Stored data
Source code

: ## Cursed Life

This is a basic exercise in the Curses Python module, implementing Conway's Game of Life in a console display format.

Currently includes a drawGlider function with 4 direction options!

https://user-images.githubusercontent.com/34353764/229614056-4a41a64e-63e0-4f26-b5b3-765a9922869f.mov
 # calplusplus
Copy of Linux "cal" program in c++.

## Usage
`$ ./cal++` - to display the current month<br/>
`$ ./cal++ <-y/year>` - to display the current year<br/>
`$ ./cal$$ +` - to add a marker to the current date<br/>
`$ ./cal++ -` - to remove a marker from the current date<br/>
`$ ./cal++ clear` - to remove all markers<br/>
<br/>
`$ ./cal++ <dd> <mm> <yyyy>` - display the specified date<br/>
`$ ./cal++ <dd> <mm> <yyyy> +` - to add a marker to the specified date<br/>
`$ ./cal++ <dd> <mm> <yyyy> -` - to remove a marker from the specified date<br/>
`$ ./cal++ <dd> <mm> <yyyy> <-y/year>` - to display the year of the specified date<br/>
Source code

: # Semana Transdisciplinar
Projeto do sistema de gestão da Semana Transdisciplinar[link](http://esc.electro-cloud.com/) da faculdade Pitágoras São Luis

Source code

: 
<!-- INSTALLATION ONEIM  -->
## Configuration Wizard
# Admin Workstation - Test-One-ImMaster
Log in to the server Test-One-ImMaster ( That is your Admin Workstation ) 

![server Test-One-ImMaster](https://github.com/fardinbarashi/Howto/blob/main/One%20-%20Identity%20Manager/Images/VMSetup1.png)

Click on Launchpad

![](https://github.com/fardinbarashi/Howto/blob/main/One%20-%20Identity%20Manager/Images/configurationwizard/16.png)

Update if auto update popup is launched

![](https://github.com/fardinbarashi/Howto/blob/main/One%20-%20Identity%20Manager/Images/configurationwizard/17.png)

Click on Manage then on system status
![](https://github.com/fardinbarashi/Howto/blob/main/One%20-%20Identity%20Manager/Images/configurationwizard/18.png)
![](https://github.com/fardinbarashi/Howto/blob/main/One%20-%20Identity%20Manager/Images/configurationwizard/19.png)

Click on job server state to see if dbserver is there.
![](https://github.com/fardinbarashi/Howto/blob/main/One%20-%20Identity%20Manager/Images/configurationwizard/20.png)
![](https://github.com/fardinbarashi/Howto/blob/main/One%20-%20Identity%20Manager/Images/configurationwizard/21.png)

* **PROBLEM DESCRIPTION**
Copy each record from above without leaving any out.

* **RESPONSE BOX**
Source code

: ## Cursed Life

This is a basic exercise in the Curses Python module, implementing Conway's Game of Life in a console display format.

Currently includes a drawGlider function with 4 direction options!

https://user-images.githubusercontent.com/34353764/229614056-4a41a64e-63e0-4f26-b5b3-765a9922869f.mov
 # calplusplus
Copy of Linux "cal" program in c++.

## Usage
`$ ./cal++` - to display the current month<br/>
`$ ./cal++ <-y/year>` - to display the current year<br/>
`$ ./cal$$ +` - to add a marker to the current date<br/>
`$ ./cal++ -` - to remove a marker from the current date<br/>
`$ ./cal++ clear` - to remove all markers<br/>
<br/>
`$ ./cal++ <dd> <mm> <yyyy>` - display the specified date<br/>
`$ ./cal++ <dd> <mm> <yyyy> +` - to add a marker to the specified date<br/>
`$ ./cal++ <dd> <mm> <yyyy> -` - to remove a marker from the specified date<br/>
`$ ./cal++ <dd> <mm> <yyyy> <-y/year>` - to display the year of the specified date<br/>
Source code

: # Semana Transdisciplinar
Projeto do sistema de gestão da Semana Transdisciplinar[link](http://esc.electro-cloud.com/) da faculdade Pitágoras São Luis

Source code

: 
<!-- INSTALLATION ONEIM  -->
## Configuration Wizard
# Admin Workstation - Test-One-ImMaster
Log in to the server Test-One-ImMaster ( That is your Admin Workstation ) 

![server Test-One-ImMaster](https://github.com/fardinbarashi/Howto/blob/main/One%20-%20Identity%20Manager/Images/VMSetup1.png)

Click on Launchpad

![](https://github.com/fardinbarashi/Howto/blob/main/One%20-%20Identity%20Manager/Images/configurationwizard/16.png)

Update if auto update popup is launched

![](https://github.com/fardinbarashi/Howto/blob/main/One%20-%20Identity%20Manager/Images/configurationwizard/17.png)

Click on Manage then on system status
![](https://github.com/fardinbarashi/Howto/blob/main/One%20-%20Identity%20Manager/Images/configurationwizard/18.png)
![](https://github.com/fardinbarashi/Howto/blob/main/One%20-%20Identity%20Manager/Images/configurationwizard/19.png)

Click on job server state to see if dbserver is there.
![](https://github.com/fardinbarashi/Howto/blob/main/One%20-%20Identity%20Manager/Images/configurationwizard/20.png)
![](https://github.com/fardinbarashi/Howto/blob/main/One%20-%20Identity%20Manager/Images/configurationwizard/21.png)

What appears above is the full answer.